4. GUIも整い、設定が驚くほど簡単に
UbuntuやFedoraなどの主要ディストリビューションでは、
プリンター設定が「設定 → プリンターを追加」で完結。
CUPSは裏で動作しているだけで、ユーザーが直接触れることはほとんどありません。
古くはターミナルで lpstat -t なんて叩いていた時代が嘘のようです。
5. CUPSは“標準インフラ”へ
CUPSはもはや特別な存在ではなく、Linuxの当たり前の一部となりました。
印刷は“できるかどうか”から“どれだけ快適にできるか”のフェーズへ。
企業でも、IPP対応機を選ぶことでWindowsに依存しない印刷環境が十分構築可能です。
6. まとめ:Linuxでも印刷はもう怖くない
CUPSは、Linux印刷の混沌を終わらせた標準技術です。
メーカー側の対応も整い、GUIも成熟し、今では“印刷できない”と言うほうが珍しい。

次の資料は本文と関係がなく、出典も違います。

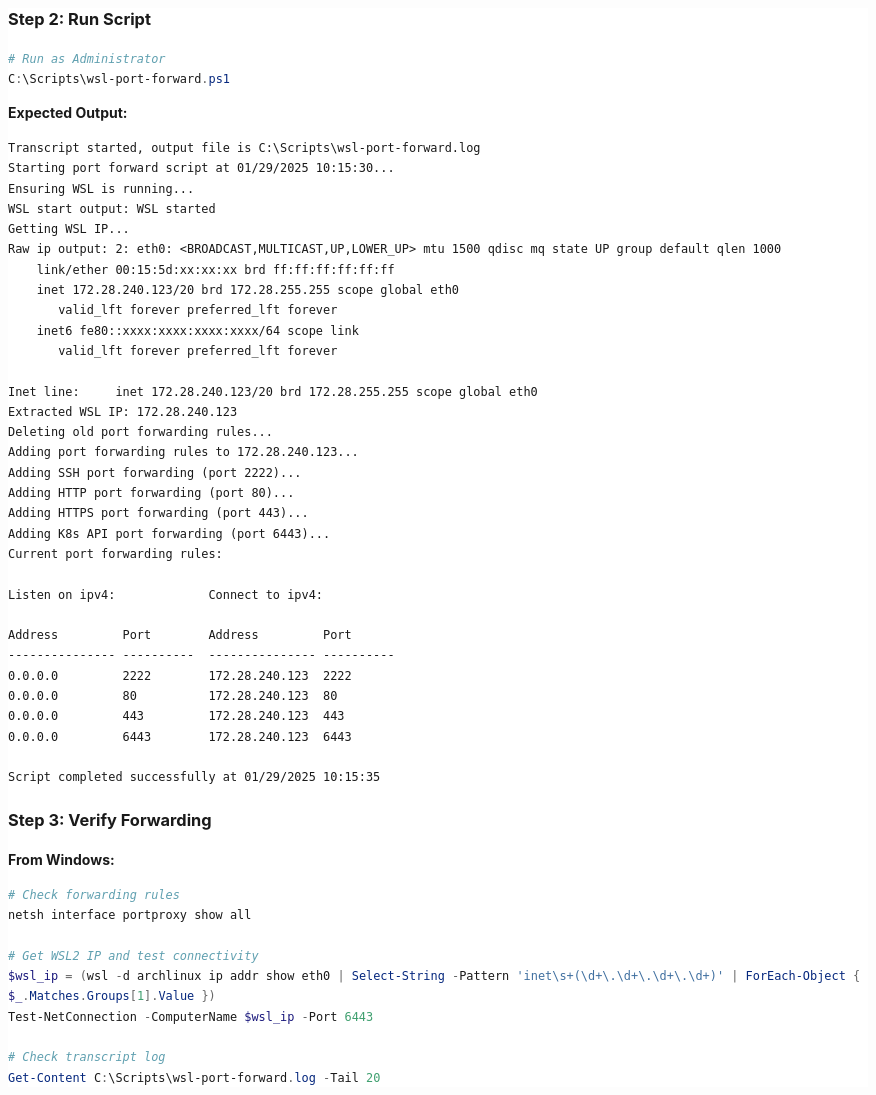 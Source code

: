 ### Step 2: Run Script

```powershell
# Run as Administrator
C:\Scripts\wsl-port-forward.ps1
```

**Expected Output:**
```
Transcript started, output file is C:\Scripts\wsl-port-forward.log
Starting port forward script at 01/29/2025 10:15:30...
Ensuring WSL is running...
WSL start output: WSL started
Getting WSL IP...
Raw ip output: 2: eth0: <BROADCAST,MULTICAST,UP,LOWER_UP> mtu 1500 qdisc mq state UP group default qlen 1000
    link/ether 00:15:5d:xx:xx:xx brd ff:ff:ff:ff:ff:ff
    inet 172.28.240.123/20 brd 172.28.255.255 scope global eth0
       valid_lft forever preferred_lft forever
    inet6 fe80::xxxx:xxxx:xxxx:xxxx/64 scope link
       valid_lft forever preferred_lft forever

Inet line:     inet 172.28.240.123/20 brd 172.28.255.255 scope global eth0
Extracted WSL IP: 172.28.240.123
Deleting old port forwarding rules...
Adding port forwarding rules to 172.28.240.123...
Adding SSH port forwarding (port 2222)...
Adding HTTP port forwarding (port 80)...
Adding HTTPS port forwarding (port 443)...
Adding K8s API port forwarding (port 6443)...
Current port forwarding rules:

Listen on ipv4:             Connect to ipv4:

Address         Port        Address         Port
--------------- ----------  --------------- ----------
0.0.0.0         2222        172.28.240.123  2222
0.0.0.0         80          172.28.240.123  80
0.0.0.0         443         172.28.240.123  443
0.0.0.0         6443        172.28.240.123  6443

Script completed successfully at 01/29/2025 10:15:35
```

### Step 3: Verify Forwarding

**From Windows:**
```powershell
# Check forwarding rules
netsh interface portproxy show all

# Get WSL2 IP and test connectivity
$wsl_ip = (wsl -d archlinux ip addr show eth0 | Select-String -Pattern 'inet\s+(\d+\.\d+\.\d+\.\d+)' | ForEach-Object { $_.Matches.Groups[1].Value })
Test-NetConnection -ComputerName $wsl_ip -Port 6443

# Check transcript log
Get-Content C:\Scripts\wsl-port-forward.log -Tail 20
```
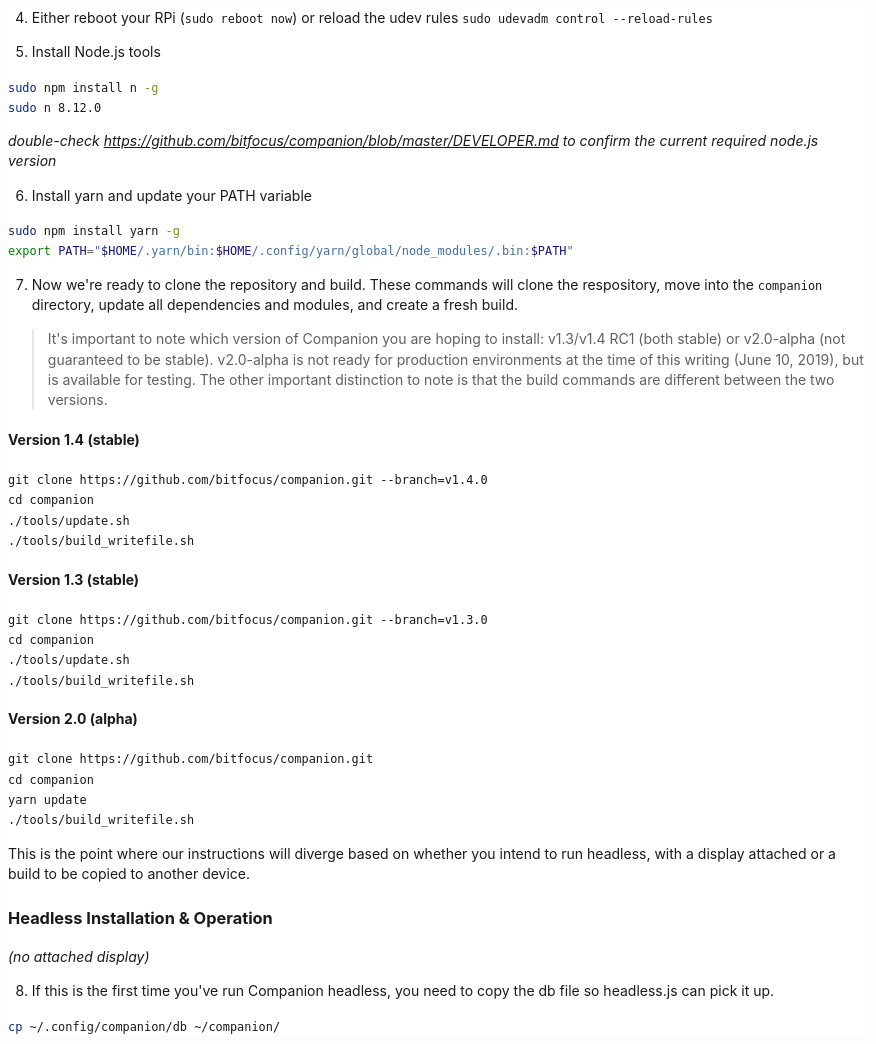 4. Either reboot your RPi (`sudo reboot now`) or reload the udev rules `sudo udevadm control --reload-rules`

5. Install Node.js tools
```bash
sudo npm install n -g
sudo n 8.12.0
```
*double-check https://github.com/bitfocus/companion/blob/master/DEVELOPER.md to confirm the current required node.js version*

6. Install yarn and update your PATH variable
```bash
sudo npm install yarn -g
export PATH="$HOME/.yarn/bin:$HOME/.config/yarn/global/node_modules/.bin:$PATH"
```

7. Now we're ready to clone the repository and build. These commands will clone the respository, move into the `companion` directory, update all dependencies and modules, and create a fresh build.
> It's important to note which version of Companion you are hoping to install: v1.3/v1.4 RC1 (both stable) or v2.0-alpha (not guaranteed to be stable). v2.0-alpha is not ready for production environments at the time of this writing (June 10, 2019), but is available for testing. The other important distinction to note is that the build commands are different between the two versions.

#### Version 1.4 (stable)
```
git clone https://github.com/bitfocus/companion.git --branch=v1.4.0
cd companion
./tools/update.sh
./tools/build_writefile.sh
```

#### Version 1.3 (stable)
```
git clone https://github.com/bitfocus/companion.git --branch=v1.3.0
cd companion
./tools/update.sh
./tools/build_writefile.sh
```

#### Version 2.0 (alpha)
```
git clone https://github.com/bitfocus/companion.git
cd companion
yarn update
./tools/build_writefile.sh
```

This is the point where our instructions will diverge based on whether you intend to run headless, with a display attached or a build to be copied to another device.

### Headless Installation & Operation
_(no attached display)_

8. If this is the first time you've run Companion headless, you need to copy the db file so headless.js can pick it up.
```bash
cp ~/.config/companion/db ~/companion/
```
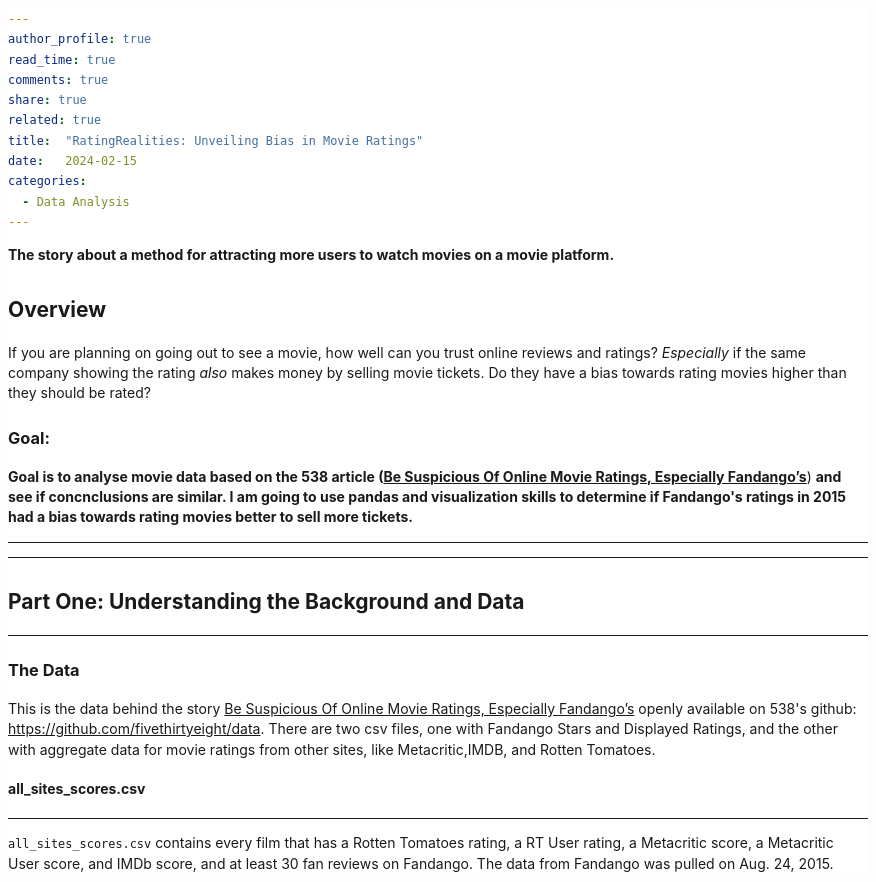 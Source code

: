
```yaml
---
author_profile: true
read_time: true
comments: true
share: true
related: true
title:  "RatingRealities: Unveiling Bias in Movie Ratings"
date:   2024-02-15
categories:
  - Data Analysis
---
```


**The story about a method for attracting more users to watch movies on a movie platform.**

## Overview

If you are planning on going out to see a movie, how well can you trust online reviews and ratings? *Especially* if the same company showing the rating *also* makes money by selling movie tickets. Do they have a bias towards rating movies higher than they should be rated?

### Goal:

**Goal is to analyse movie data based on the 538 article ([Be Suspicious Of Online Movie Ratings, Especially Fandango’s](http://fivethirtyeight.com/features/fandango-movies-ratings/)**) **and see if concnclusions are similar. I am going to use pandas and visualization skills to determine if Fandango's ratings in 2015 had a bias towards rating movies better to sell more tickets.**

---
---

## Part One: Understanding the Background and Data



----
### The Data

This is the data behind the story [Be Suspicious Of Online Movie Ratings, Especially Fandango’s](http://fivethirtyeight.com/features/fandango-movies-ratings/) openly available on 538's github: https://github.com/fivethirtyeight/data. There are two csv files, one with Fandango Stars and Displayed Ratings, and the other with aggregate data for movie ratings from other sites, like Metacritic,IMDB, and Rotten Tomatoes.

#### all_sites_scores.csv

-----

`all_sites_scores.csv` contains every film that has a Rotten Tomatoes rating, a RT User rating, a Metacritic score, a Metacritic User score, and IMDb score, and at least 30 fan reviews on Fandango. The data from Fandango was pulled on Aug. 24, 2015.
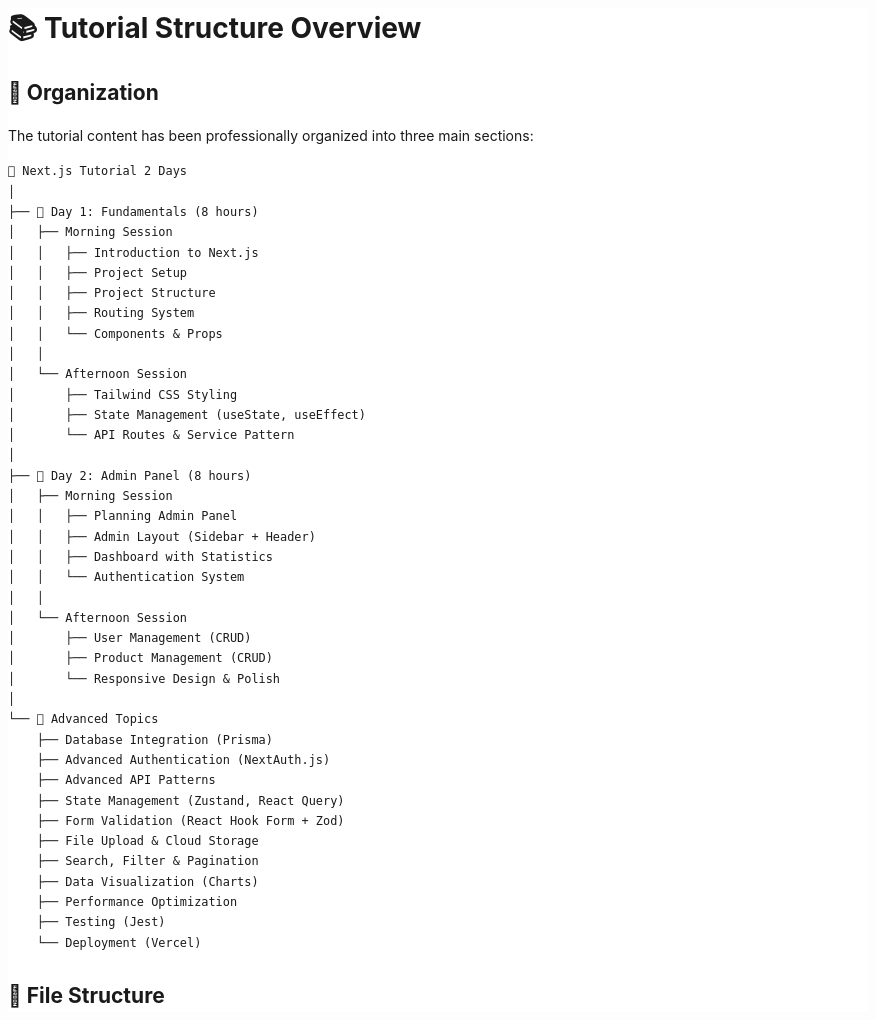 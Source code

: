 # 📚 Tutorial Structure Overview

## 🎯 Organization

The tutorial content has been professionally organized into three main sections:

```
📖 Next.js Tutorial 2 Days
│
├── 📅 Day 1: Fundamentals (8 hours)
│   ├── Morning Session
│   │   ├── Introduction to Next.js
│   │   ├── Project Setup
│   │   ├── Project Structure
│   │   ├── Routing System
│   │   └── Components & Props
│   │
│   └── Afternoon Session
│       ├── Tailwind CSS Styling
│       ├── State Management (useState, useEffect)
│       └── API Routes & Service Pattern
│
├── 📅 Day 2: Admin Panel (8 hours)
│   ├── Morning Session
│   │   ├── Planning Admin Panel
│   │   ├── Admin Layout (Sidebar + Header)
│   │   ├── Dashboard with Statistics
│   │   └── Authentication System
│   │
│   └── Afternoon Session
│       ├── User Management (CRUD)
│       ├── Product Management (CRUD)
│       └── Responsive Design & Polish
│
└── 🚀 Advanced Topics
    ├── Database Integration (Prisma)
    ├── Advanced Authentication (NextAuth.js)
    ├── Advanced API Patterns
    ├── State Management (Zustand, React Query)
    ├── Form Validation (React Hook Form + Zod)
    ├── File Upload & Cloud Storage
    ├── Search, Filter & Pagination
    ├── Data Visualization (Charts)
    ├── Performance Optimization
    ├── Testing (Jest)
    └── Deployment (Vercel)
```

## 📁 File Structure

Linuxで印刷はもう怖くない──それが2025年の現実です。
【補足】CUPS・IPP・OpenPrinting 用語解説
・CUPS(Common Unix Printing System)
LinuxやmacOSで使われる印刷管理システム。プリンターの追加・印刷キュー管理・ジョブ監視を担う。もともとAppleが主導し、現在はLinux Foundation傘下のOpenPrintingがメンテナンス。
・IPP(Internet Printing Protocol)
ネットワーク経由で印刷ジョブを送受信するための標準プロトコル。双方向通信で用紙残量やエラー状態の取得も可能。TLSによる暗号化などのセキュリティ機能を備える。
・IPP Everywhere
ドライバレス印刷を実現するIPPの拡張規格。対応プリンターならOS標準機能だけで用紙サイズ・両面印刷・解像度などを扱える。近年のHP/Brother/Epson機で対応が進む。
・OpenPrinting
Linux Foundationが運営する印刷関連プロジェクト群の総称。CUPSやFoomatic、Ghostscriptなどの基盤技術の維持と普及を主導し、ドライバレス化(IPP Everywhere)の標準化も推進している。